> **What you need to do**
Pick out and copy every line below that has the word "docs".

───

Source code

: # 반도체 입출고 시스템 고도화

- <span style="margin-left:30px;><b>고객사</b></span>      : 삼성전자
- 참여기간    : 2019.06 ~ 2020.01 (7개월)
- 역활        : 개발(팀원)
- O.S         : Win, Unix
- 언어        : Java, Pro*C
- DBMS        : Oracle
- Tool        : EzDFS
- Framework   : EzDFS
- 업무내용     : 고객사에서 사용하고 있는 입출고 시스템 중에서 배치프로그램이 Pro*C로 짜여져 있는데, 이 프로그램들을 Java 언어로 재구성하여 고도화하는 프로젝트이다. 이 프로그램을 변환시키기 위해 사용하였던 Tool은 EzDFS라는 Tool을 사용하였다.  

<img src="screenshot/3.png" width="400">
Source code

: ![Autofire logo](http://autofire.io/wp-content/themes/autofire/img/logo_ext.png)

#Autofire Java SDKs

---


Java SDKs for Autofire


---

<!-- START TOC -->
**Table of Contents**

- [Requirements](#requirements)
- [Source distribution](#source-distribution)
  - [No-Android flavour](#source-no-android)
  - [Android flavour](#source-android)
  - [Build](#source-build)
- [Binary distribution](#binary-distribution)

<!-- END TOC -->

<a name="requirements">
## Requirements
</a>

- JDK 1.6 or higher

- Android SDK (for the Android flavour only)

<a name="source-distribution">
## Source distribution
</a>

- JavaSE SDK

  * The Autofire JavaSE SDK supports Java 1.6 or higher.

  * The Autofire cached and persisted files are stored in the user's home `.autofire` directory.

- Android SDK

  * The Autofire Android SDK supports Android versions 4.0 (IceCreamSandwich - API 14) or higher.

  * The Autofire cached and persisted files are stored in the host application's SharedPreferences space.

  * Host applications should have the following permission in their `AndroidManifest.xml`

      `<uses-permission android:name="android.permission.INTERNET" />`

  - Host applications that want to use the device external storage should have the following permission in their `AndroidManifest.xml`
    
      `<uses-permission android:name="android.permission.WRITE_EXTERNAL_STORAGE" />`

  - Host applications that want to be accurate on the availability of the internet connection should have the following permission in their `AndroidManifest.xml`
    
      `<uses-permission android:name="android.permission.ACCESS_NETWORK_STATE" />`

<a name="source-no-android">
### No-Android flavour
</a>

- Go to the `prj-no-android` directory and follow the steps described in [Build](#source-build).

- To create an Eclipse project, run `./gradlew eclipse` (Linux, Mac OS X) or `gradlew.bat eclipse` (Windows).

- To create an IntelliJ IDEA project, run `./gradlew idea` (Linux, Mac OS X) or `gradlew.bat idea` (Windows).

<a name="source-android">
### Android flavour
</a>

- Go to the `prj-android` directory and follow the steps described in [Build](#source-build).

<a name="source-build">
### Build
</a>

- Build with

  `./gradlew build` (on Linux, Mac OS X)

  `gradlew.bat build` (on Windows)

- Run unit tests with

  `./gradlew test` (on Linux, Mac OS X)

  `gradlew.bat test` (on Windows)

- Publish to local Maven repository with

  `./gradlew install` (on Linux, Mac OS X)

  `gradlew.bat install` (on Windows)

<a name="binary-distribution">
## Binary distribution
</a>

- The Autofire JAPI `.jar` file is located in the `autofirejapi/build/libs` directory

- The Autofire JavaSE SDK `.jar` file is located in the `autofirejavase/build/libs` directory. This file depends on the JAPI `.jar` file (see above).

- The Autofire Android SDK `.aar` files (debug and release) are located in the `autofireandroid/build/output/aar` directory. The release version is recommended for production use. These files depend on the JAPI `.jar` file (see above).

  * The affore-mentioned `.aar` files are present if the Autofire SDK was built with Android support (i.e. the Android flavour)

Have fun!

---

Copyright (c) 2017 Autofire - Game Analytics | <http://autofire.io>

───

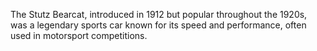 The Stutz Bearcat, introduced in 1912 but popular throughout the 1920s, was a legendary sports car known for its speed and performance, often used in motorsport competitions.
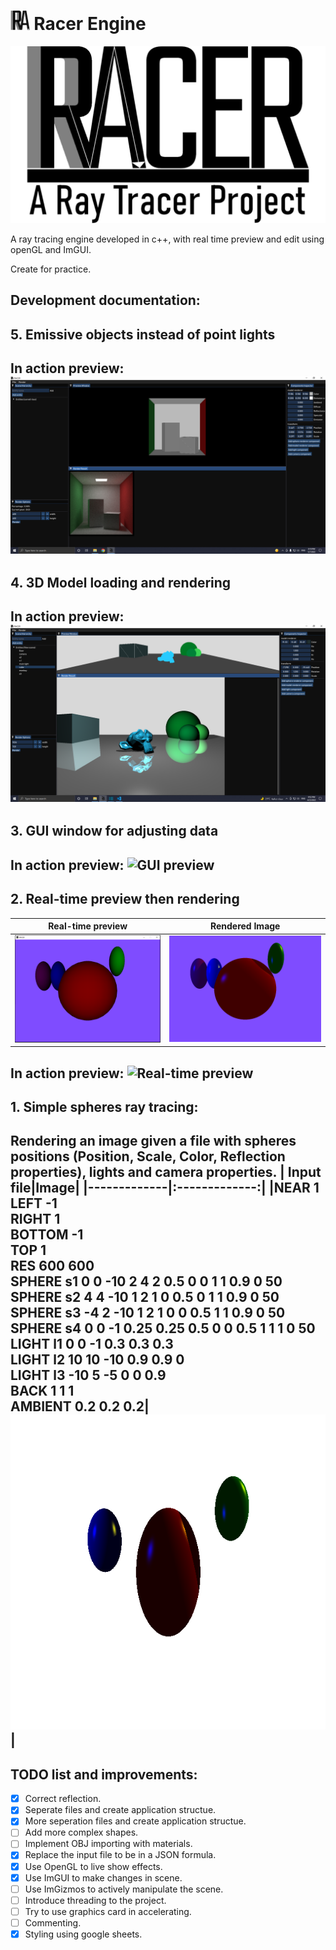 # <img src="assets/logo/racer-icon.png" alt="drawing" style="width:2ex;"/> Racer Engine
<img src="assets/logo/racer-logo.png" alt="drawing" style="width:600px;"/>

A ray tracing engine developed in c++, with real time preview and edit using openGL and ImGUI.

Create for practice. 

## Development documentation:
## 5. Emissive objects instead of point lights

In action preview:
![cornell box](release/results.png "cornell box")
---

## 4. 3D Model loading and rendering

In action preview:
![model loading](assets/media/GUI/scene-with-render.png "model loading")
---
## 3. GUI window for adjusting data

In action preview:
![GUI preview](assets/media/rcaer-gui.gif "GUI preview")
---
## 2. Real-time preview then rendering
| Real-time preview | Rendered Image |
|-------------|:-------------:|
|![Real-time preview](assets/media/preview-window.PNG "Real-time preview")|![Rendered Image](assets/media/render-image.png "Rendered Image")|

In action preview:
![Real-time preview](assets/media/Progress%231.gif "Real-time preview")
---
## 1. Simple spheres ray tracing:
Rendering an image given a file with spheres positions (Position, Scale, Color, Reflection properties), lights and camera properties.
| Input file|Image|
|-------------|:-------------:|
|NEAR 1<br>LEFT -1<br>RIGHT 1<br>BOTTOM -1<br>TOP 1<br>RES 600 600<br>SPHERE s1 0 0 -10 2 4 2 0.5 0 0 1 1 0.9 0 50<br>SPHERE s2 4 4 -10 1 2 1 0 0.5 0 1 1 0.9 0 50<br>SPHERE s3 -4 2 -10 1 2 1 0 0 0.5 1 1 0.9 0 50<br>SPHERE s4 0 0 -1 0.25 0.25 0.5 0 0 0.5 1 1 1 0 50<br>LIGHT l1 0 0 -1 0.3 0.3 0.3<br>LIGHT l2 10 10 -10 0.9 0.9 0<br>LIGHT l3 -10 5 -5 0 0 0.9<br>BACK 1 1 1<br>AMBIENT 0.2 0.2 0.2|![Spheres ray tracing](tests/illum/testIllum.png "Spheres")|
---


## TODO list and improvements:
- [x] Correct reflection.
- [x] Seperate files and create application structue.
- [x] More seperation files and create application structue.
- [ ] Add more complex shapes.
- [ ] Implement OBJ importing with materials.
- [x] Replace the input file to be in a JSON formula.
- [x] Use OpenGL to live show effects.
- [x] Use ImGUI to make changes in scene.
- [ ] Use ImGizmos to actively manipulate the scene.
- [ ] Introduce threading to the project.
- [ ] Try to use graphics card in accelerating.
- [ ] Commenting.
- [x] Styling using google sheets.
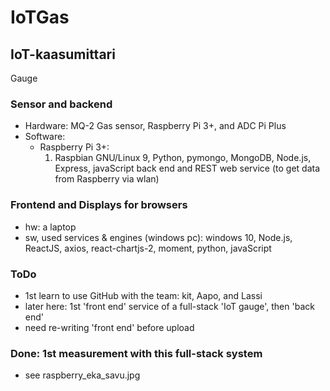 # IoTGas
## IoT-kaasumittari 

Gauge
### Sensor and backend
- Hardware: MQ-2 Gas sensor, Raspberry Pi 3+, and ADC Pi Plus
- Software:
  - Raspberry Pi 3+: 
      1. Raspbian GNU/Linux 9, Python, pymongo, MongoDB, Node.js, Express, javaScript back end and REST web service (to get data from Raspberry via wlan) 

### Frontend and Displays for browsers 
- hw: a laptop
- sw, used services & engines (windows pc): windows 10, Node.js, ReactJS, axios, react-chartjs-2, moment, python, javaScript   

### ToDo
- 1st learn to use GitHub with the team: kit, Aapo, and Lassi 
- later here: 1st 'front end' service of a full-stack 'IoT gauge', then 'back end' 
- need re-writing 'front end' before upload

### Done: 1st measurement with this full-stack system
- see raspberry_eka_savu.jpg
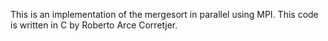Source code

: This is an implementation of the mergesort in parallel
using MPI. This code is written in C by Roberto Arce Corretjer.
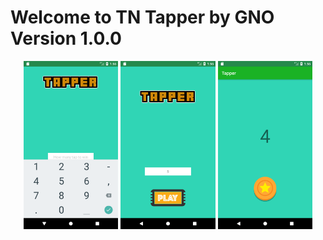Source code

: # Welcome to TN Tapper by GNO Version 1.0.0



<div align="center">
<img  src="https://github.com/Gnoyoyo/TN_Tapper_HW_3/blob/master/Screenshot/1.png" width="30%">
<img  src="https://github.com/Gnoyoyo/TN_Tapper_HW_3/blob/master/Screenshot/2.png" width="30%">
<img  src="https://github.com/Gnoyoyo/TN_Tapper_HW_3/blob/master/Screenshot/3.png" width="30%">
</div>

───

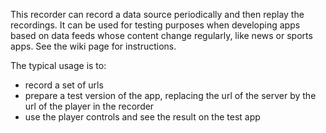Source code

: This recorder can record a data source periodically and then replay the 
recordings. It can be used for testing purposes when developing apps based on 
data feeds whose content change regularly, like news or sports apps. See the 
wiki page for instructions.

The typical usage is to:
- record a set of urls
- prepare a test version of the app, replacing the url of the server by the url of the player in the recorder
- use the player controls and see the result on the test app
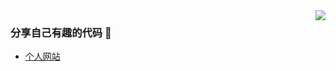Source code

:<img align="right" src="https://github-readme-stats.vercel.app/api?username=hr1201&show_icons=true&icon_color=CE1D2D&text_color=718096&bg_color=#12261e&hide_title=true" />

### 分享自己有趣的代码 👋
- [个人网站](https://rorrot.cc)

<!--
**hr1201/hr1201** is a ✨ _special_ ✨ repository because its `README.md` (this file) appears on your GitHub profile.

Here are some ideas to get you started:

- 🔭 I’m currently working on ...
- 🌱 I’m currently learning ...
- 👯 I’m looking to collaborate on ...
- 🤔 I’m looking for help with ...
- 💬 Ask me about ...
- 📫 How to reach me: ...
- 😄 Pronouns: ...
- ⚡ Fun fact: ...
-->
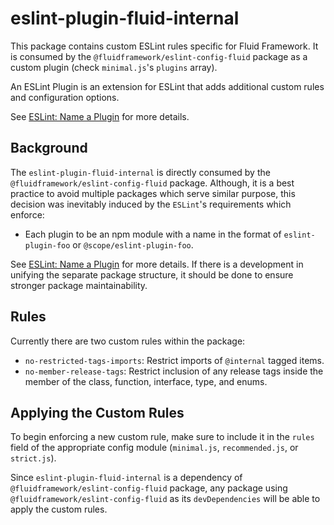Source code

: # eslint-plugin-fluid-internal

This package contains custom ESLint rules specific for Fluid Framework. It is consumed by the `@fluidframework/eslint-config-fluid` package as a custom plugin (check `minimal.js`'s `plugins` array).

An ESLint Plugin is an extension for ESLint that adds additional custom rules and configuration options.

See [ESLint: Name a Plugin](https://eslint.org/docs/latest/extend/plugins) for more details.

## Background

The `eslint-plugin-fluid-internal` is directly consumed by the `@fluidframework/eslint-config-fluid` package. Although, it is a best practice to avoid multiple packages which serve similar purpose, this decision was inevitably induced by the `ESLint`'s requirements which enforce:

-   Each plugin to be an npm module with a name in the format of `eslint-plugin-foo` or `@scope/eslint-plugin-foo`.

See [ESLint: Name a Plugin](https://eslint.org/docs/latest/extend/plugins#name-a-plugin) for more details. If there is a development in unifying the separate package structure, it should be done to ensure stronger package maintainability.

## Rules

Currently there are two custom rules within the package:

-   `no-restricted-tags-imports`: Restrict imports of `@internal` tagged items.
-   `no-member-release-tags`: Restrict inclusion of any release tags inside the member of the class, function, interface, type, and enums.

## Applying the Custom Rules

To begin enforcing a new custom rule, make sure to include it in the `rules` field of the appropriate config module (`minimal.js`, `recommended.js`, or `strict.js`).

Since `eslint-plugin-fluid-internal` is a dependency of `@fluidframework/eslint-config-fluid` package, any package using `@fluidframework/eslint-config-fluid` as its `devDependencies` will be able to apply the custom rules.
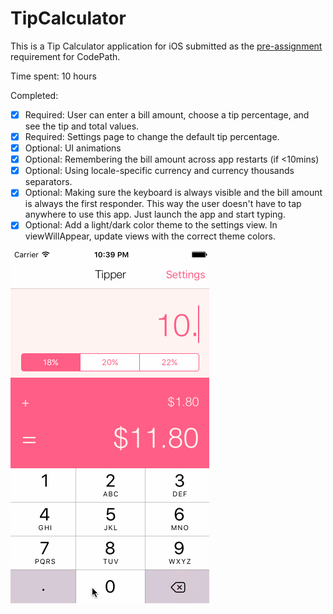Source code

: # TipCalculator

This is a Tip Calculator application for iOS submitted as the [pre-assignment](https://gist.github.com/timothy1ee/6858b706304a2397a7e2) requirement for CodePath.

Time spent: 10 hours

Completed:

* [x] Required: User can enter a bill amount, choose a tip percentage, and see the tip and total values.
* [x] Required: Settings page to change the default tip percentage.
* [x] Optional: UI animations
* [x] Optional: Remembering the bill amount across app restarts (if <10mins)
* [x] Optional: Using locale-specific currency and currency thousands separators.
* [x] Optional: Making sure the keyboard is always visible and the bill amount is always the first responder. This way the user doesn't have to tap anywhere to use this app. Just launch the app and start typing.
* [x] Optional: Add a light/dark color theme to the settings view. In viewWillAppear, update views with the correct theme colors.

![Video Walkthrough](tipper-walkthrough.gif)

───

> **Answer area**
See [ESLint: Name a Plugin](https://eslint.org/docs/latest/extend/plugins) for more details.
See [ESLint: Name a Plugin](https://eslint.org/docs/latest/extend/plugins#name-a-plugin) for more details. If there is a development in unifying the separate package structure, it should be done to ensure stronger package maintainability.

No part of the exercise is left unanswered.